The owner has possession. They would send it to heritage and heritage would collect payment and send to the buyer. Basically Heritage brokers the sale between the owner and the prospective buyer for a commission. I have had offers on coins in the past which I've declined. A couple I shoulda took
The BP is 17.5% and the SP is 5% but what he is talking about is Heritage's "Make on Offer" option and they only charge the seller 10%. I have sold several coins this way, the only downside is how long it takes to get your check as the seller.
Good thread! I've wondered the same about how the make offer works as I haven't used it for either buying or selling yet. Thanks santini
Getting paid is one thing and waiting and hoping the USPS, which we have had discussions about, will deliver on their end, but is it worth figuring the profit you want to get for the item then adding the premium, shipping charges ?

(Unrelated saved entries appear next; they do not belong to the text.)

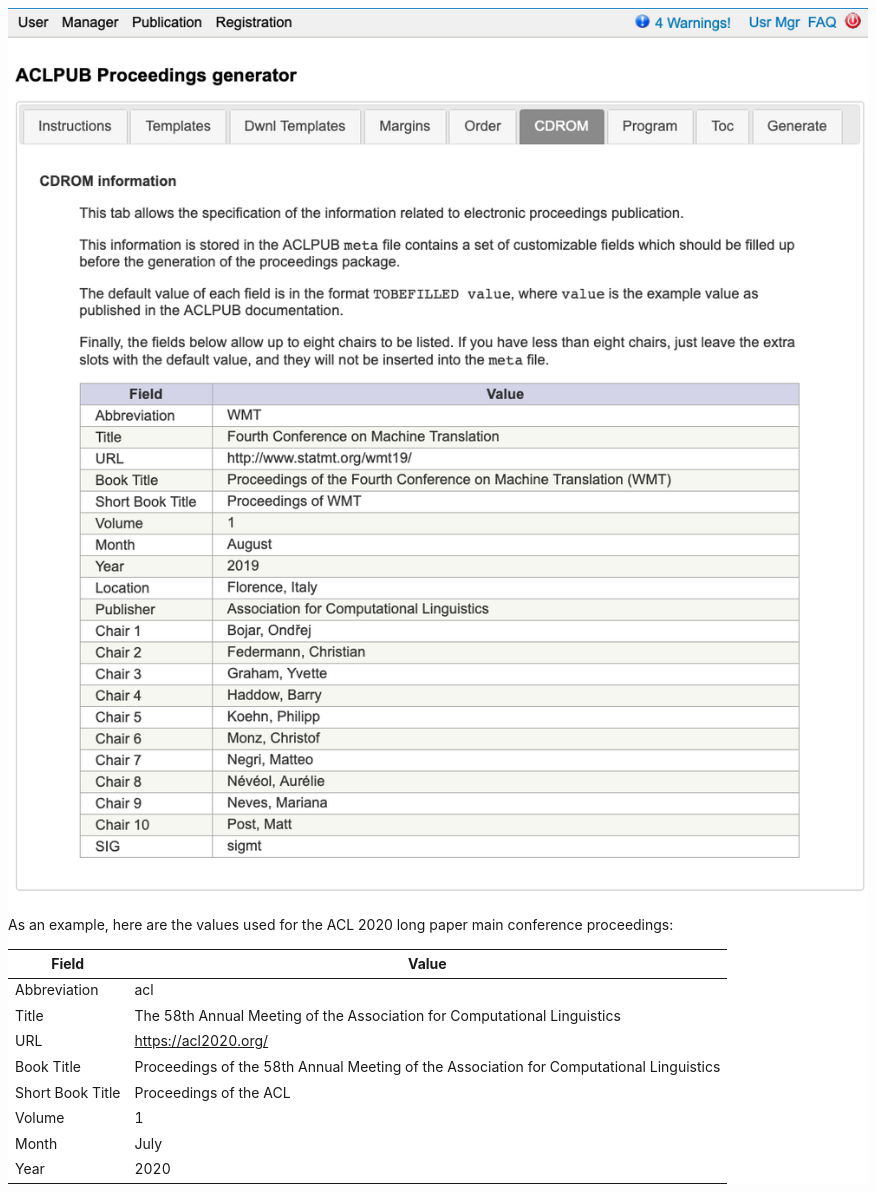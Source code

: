![alt text](images/start/cdrom.png "The CDROM Tab.")

As an example, here are the values used for the ACL 2020 long paper main conference proceedings:

| Field           | Value                         |
| --------------- | --------------------------------------- |
| Abbreviation    | acl          |
| Title           | The 58th Annual Meeting of the Association for Computational Linguistics |
| URL             | https://acl2020.org/ |
| Book Title  	  | Proceedings of the 58th Annual Meeting of the Association for Computational Linguistics |
| Short Book Title |  Proceedings of the ACL |
| Volume          | 1 |
| Month           | July |
| Year            |  2020 |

Regarding the post office: FWIW, I've had absolutely perfect results with priority mail and several disasters with first class. Why anyone uses first class for anything worth more than $100 is beyond me. I get really irritated with Ebay sellers who choose to save $2 and send a $100+ item by first class where it may or may not arrive and might take weeks if it does arrive. Priority has been excellent for me - at least so far. Regarding Heritage make an offer selections - I've made several reasonable bids on items over the years and not once have I ever gotten a response. I don't think they keep up with who and what is active. And it takes 72 hours to know if you're going to get a response. A lot can happen in 72 hours. They should revamp the system.
This thread is relevant, although my interest is paper currency. I have made more than one offer to purchase from someone who has listed a note with a green button, wanting to sell. The offer made is definitely not low ball, but often there is no response, i.e., a rejection. Or there is a rejection with no negotiation suggested. My impression is that the HA database of who actually owns a note/coin is not current. There seem to be listings that are no longer accurate. You end by driving up the price of a note/coin.
I've won many auctions at Heritage and do not accept offers on the coins I've won. I selected that in my account profile. IMO, after an auction is won, the "make an offer" price is usually so much higher than the auction final price, I don't even bother with this option for acquiring coins through them. I have purchased from their existing inventory on occasion.
Once the prospective buyer submits an offer, the owner of the coin/note has a finite amount of time to respond to the offer (48 hours IIRC). If the owner of the coin does nothing, Heritage sends and auto rejection notification to the seller. If you get a rejection sooner than that, then the seller decided to reject your offer.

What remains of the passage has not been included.